Pinker goes on to ponder the mystery of homophobic violence. “There is nothing in it for the aggressor,” he writes. He describes the huge successes of the gay liberation movement, including how the coming out of a huge number of public figures led Western cultures to a much greater degree of acceptance of people formerly thought of as criminal deviants.
 
In another hopeful sign, Pinker points out that younger people are far less prone to homophobia than older ones. He notes that many young people don’t even care whether homosexuality is a matter of choice. They see it as perfectly normal, morally neutral and acceptable. “Young people, of course, tend to be more liberal than their elders, and it’s possible that as they creep up the demographic totem pole they will lose their acceptance of homosexuality.

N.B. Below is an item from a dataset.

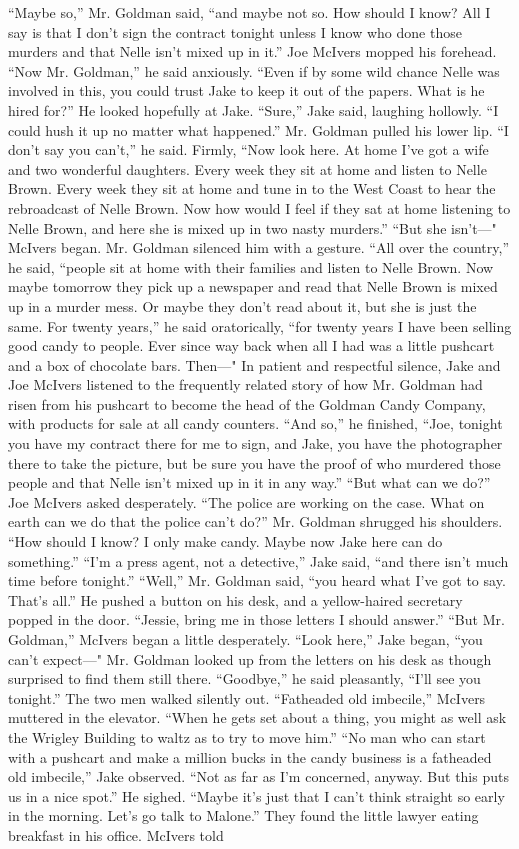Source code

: \documentclass{novel}
\begin{document}
“Maybe so,” Mr. Goldman said, “and maybe not so. How should I know? All I say is that I don’t sign the contract tonight unless I know who done those murders and that Nelle isn’t mixed up in it.” Joe McIvers mopped his forehead. “Now Mr. Goldman,” he said anxiously. “Even if by some wild chance Nelle was involved in this, you could trust Jake to keep it out of the papers. What is he hired for?” He looked hopefully at Jake. “Sure,” Jake said, laughing hollowly. “I could hush it up no matter what happened.” Mr. Goldman pulled his lower lip. “I don’t say you can’t,” he said. Firmly, “Now look here. At home I've got a wife and two wonderful daughters. Every week they sit at home and listen to Nelle Brown. Every week they sit at home and tune in to the West Coast to hear the rebroadcast of Nelle Brown. Now how would I feel if they sat at home listening to Nelle Brown, and here she is mixed up in two nasty murders.” “But she isn’t—" McIvers began. Mr. Goldman silenced him with a gesture. “All over the country,” he said, “people sit at home with their families and listen to Nelle Brown. Now maybe tomorrow they pick up a newspaper and read that Nelle Brown is mixed up in a murder mess. Or maybe they don’t read about it, but she is just the same. For twenty years,” he said oratorically, “for twenty years I have been selling good candy to people. Ever since way back when all I had was a little pushcart and a box of chocolate bars. Then—" In patient and respectful silence, Jake and Joe McIvers listened to the frequently related story of how Mr. Goldman had risen from his pushcart to become the head of the Goldman Candy Company, with products for sale at all candy counters. “And so,” he finished, “Joe, tonight you have my contract there for me to sign, and Jake, you have the photographer there to take the picture, but be sure you have the proof of who murdered those people and that Nelle isn’t mixed up in it in any way.” “But what can we do?” Joe McIvers asked desperately. “The police are working on the case. What on earth can we do that the police can’t do?” Mr. Goldman shrugged his shoulders. “How should I know? I only make candy. Maybe now Jake here can do something.” “I’m a press agent, not a detective,” Jake said, “and there isn’t much time before tonight.” “Well,” Mr. Goldman said, “you heard what I've got to say. That’s all.” He pushed a button on his desk, and a yellow-haired secretary popped in the door. “Jessie, bring me in those letters I should answer.” “But Mr. Goldman,” McIvers began a little desperately. “Look here,” Jake began, “you can’t expect—" Mr. Goldman looked up from the letters on his desk as though surprised to find them still there. “Goodbye,” he said pleasantly, “I’ll see you tonight.” The two men walked silently out. “Fatheaded old imbecile,” McIvers muttered in the elevator. “When he gets set about a thing, you might as well ask the Wrigley Building to waltz as to try to move him.” “No man who can start with a pushcart and make a million bucks in the candy business is a fatheaded old imbecile,” Jake observed. “Not as far as I’m concerned, anyway. But this puts us in a nice spot.” He sighed. “Maybe it’s just that I can’t think straight so early in the morning. Let’s go talk to Malone.” They found the little lawyer eating breakfast in his office. McIvers told 
\end{document}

But I doubt it. The acceptance strikes me as a true generational difference, one that his cohort will take with them as they become geriatric.”
 
But Pinker is not in denial about hate crimes against gay people, noting that in some parts of the world homosexuality is still a crime punishable by the death penalty. He argues that while gay Americans still face violence, “We do know that they are safer from intimidation, safer from discrimination and moral condemnation, and perhaps most importantly, completely safe from violence from their own government. For the first time in millennia, the citizens of more than half the countries of the world can enjoy that safety – not enough of them, but a measure of progress from a time in which not even helping to save one’s country from defeat in war was enough to keep the government goons away.”